Ein wichtiger Teil der vorgeschlagenen Maßnahmen steht unter Finanzierungsvorbehalt; dazu kommt, dass es für die besonders ehrgeizigen, etwa steuerpolitischen Ziele eine Mehrheit in der EU braucht, die für die Grünen ebenso ein wichtiger Akteur geworden ist wie die Nato, wobei sie sich gegen 2% Verteidigungsausgaben aussprechen, was außenpolitisch nicht zuverlässig ist, was sie wiederum mit der SPD gemein haben. Die verfassungsmäßige Reform der Schuldenbremse, um die vorgesehenen enormen Ausgaben überhaupt tätigen zu können, benötigt zudem obligatorischerweise eine 2/3-Mehrheit im Bundestag und im Bundesrat.
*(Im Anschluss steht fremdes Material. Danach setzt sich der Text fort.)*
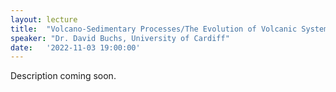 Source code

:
 ```yaml
---
layout: lecture
title:  "Volcano-Sedimentary Processes/The Evolution of Volcanic Systems"
speaker: "Dr. David Buchs, University of Cardiff"
date:   '2022-11-03 19:00:00'
---
```

Description coming soon.
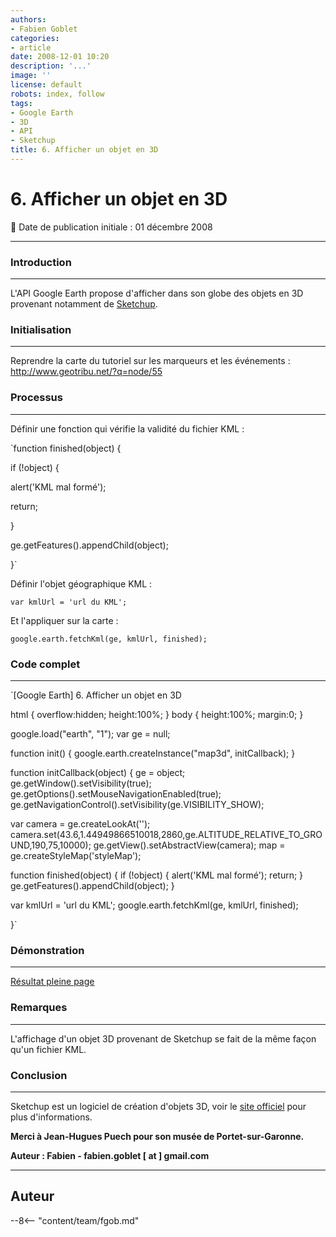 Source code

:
 ```yaml
---
authors:
- Fabien Goblet
categories:
- article
date: 2008-12-01 10:20
description: '...'
image: ''
license: default
robots: index, follow
tags:
- Google Earth
- 3D
- API
- Sketchup
title: 6. Afficher un objet en 3D
---
```


# 6. Afficher un objet en 3D


:calendar: Date de publication initiale : 01 décembre 2008


----





### Introduction




---


L'API Google Earth propose d'afficher dans son globe des objets en 3D provenant notamment de [Sketchup](http://sketchup.google.com/intl/fr/).  



### Initialisation




---


Reprendre la carte du tutoriel sur les marqueurs et les événements : <http://www.geotribu.net/?q=node/55>  



### Processus




---


Définir une fonction qui vérifie la validité du fichier KML :  

`function finished(object) {  

if (!object) {  

alert('KML mal formé');  

return;  

}  

ge.getFeatures().appendChild(object);  

}`  

Définir l'objet géographique KML :  

`var kmlUrl = 'url du KML';`  

Et l'appliquer sur la carte :  

`google.earth.fetchKml(ge, kmlUrl, finished);`  



### Code complet




---


`[Google Earth] 6. Afficher un objet en 3D

html { overflow:hidden; height:100%; } 
body { height:100%; margin:0; }


google.load("earth", "1");
var ge = null;

function init() {
google.earth.createInstance("map3d", initCallback);
}

function initCallback(object) {
ge = object;
ge.getWindow().setVisibility(true);
ge.getOptions().setMouseNavigationEnabled(true);
ge.getNavigationControl().setVisibility(ge.VISIBILITY\_SHOW);

var camera = ge.createLookAt('');
camera.set(43.6,1.44949866510018,2860,ge.ALTITUDE\_RELATIVE\_TO\_GROUND,190,75,10000);
ge.getView().setAbstractView(camera);
map = ge.createStyleMap('styleMap');

function finished(object) {
if (!object) {
alert('KML mal formé');
return;
}
ge.getFeatures().appendChild(object);
}

var kmlUrl = 'url du KML';
google.earth.fetchKml(ge, kmlUrl, finished);

}`  



### Démonstration




---






[Résultat pleine page](http://88.191.39.115/fabien/geotribu/%5bgeotribu%5d_Google-Earth_tuto6.html)


### Remarques




---


L'affichage d'un objet 3D provenant de Sketchup se fait de la même façon qu'un fichier KML.


### Conclusion




---


Sketchup est un logiciel de création d'objets 3D, voir le [site officiel](http://sketchup.google.com/intl/fr/) pour plus d'informations.


**Merci à Jean-Hugues Puech pour son musée de Portet-sur-Garonne.**


**Auteur : Fabien - fabien.goblet [ at ] gmail.com**




----

## Auteur

--8<-- "content/team/fgob.md"
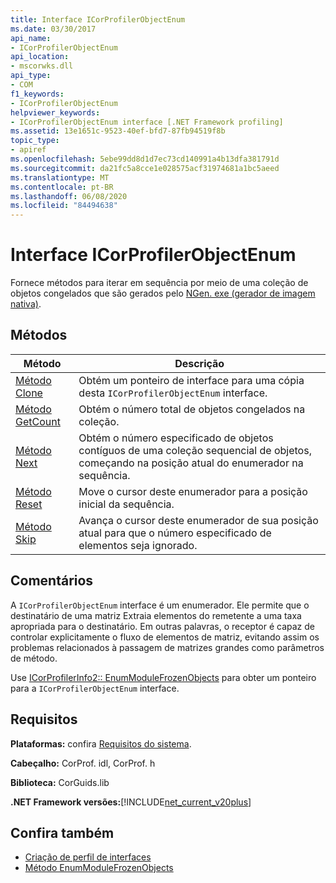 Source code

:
 ```yaml
---
title: Interface ICorProfilerObjectEnum
ms.date: 03/30/2017
api_name:
- ICorProfilerObjectEnum
api_location:
- mscorwks.dll
api_type:
- COM
f1_keywords:
- ICorProfilerObjectEnum
helpviewer_keywords:
- ICorProfilerObjectEnum interface [.NET Framework profiling]
ms.assetid: 13e1651c-9523-40ef-bfd7-87fb94519f8b
topic_type:
- apiref
ms.openlocfilehash: 5ebe99dd8d1d7ec73cd140991a4b13dfa381791d
ms.sourcegitcommit: da21fc5a8cce1e028575acf31974681a1bc5aeed
ms.translationtype: MT
ms.contentlocale: pt-BR
ms.lasthandoff: 06/08/2020
ms.locfileid: "84494638"
---
```

# <a name="icorprofilerobjectenum-interface"></a>Interface ICorProfilerObjectEnum
Fornece métodos para iterar em sequência por meio de uma coleção de objetos congelados que são gerados pelo [NGen. exe (gerador de imagem nativa)](../../tools/ngen-exe-native-image-generator.md).  
  
## <a name="methods"></a>Métodos  
  
|Método|Descrição|  
|------------|-----------------|  
|[Método Clone](icorprofilerobjectenum-clone-method.md)|Obtém um ponteiro de interface para uma cópia desta `ICorProfilerObjectEnum` interface.|  
|[Método GetCount](icorprofilerobjectenum-getcount-method.md)|Obtém o número total de objetos congelados na coleção.|  
|[Método Next](icorprofilerobjectenum-next-method.md)|Obtém o número especificado de objetos contíguos de uma coleção sequencial de objetos, começando na posição atual do enumerador na sequência.|  
|[Método Reset](icorprofilerobjectenum-reset-method.md)|Move o cursor deste enumerador para a posição inicial da sequência.|  
|[Método Skip](icorprofilerobjectenum-skip-method.md)|Avança o cursor deste enumerador de sua posição atual para que o número especificado de elementos seja ignorado.|  
  
## <a name="remarks"></a>Comentários  
 A `ICorProfilerObjectEnum` interface é um enumerador. Ele permite que o destinatário de uma matriz Extraia elementos do remetente a uma taxa apropriada para o destinatário. Em outras palavras, o receptor é capaz de controlar explicitamente o fluxo de elementos de matriz, evitando assim os problemas relacionados à passagem de matrizes grandes como parâmetros de método.  
  
 Use [ICorProfilerInfo2:: EnumModuleFrozenObjects](icorprofilerinfo2-enummodulefrozenobjects-method.md) para obter um ponteiro para a `ICorProfilerObjectEnum` interface.  
  
## <a name="requirements"></a>Requisitos  
 **Plataformas:** confira [Requisitos do sistema](../../get-started/system-requirements.md).  
  
 **Cabeçalho:** CorProf. idl, CorProf. h  
  
 **Biblioteca:** CorGuids.lib  
  
 **.NET Framework versões:**[!INCLUDE[net_current_v20plus](../../../../includes/net-current-v20plus-md.md)]  
  
## <a name="see-also"></a>Confira também

- [Criação de perfil de interfaces](profiling-interfaces.md)
- [Método EnumModuleFrozenObjects](icorprofilerinfo2-enummodulefrozenobjects-method.md)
Neben den zahlreichen Angriffsflächen kommen mithin große Unsicherheiten dazu. Selbst die innere Geschlossenheit der Partei, die bisher einen Großteil ihres Erfolges ausmachte, ist gerade auf dem Zenit nicht selbstverständlich. Oftmals beginnt dann die Krise. Beim konkreten Regieren und Koalieren kann es nicht nur zu Spaltungen in Grüne, linke Grüne und Grünliberale, sondern auch zu Entfremdungen zwischen der Partei und den Bewegungen, die sie unterstützen (zum Beispiel Fridays for Future) kommen. Die Bündnispartei ist dann nicht mehr zugleich Protestpartei, sondern lediglich eine konventionelle Regierungspartei. Wir wollen hier aber nicht den Teufel an die Wand malen.

Die Grünen treten mit frischer Überzeugungskraft und wichtigen Vorschlägen auf. Sie wollen regieren, um ihre Ziele durchzusetzen. Das lässt sich nicht in Abrede stellen, und sie haben in den letzten Jahren selbst in schwierigen Koalitionen – zumindest auf kommunaler- und Landesebene – bewiesen, dass sie das können. Allein durch ihren Wahlkampf verabreichen sie der “ müde gewordenen Gesellschaft eine Vitaminspritze“ (Habeck) und beleben damit die Demokratie, von der verbal soviel die Rede ist. Sie sind nicht nur jung geblieben, sondern auch klüger und radikalpragmatisch – im Sinne von radikal und pragmatisch – geworden.

Es wird diesmal ein echter inhaltlicher Richtungswahlkampf und nicht bloß ein deklarierter. Ich bin gespannt, wie die scheinbar ambitionslose CDU darauf reagieren wird.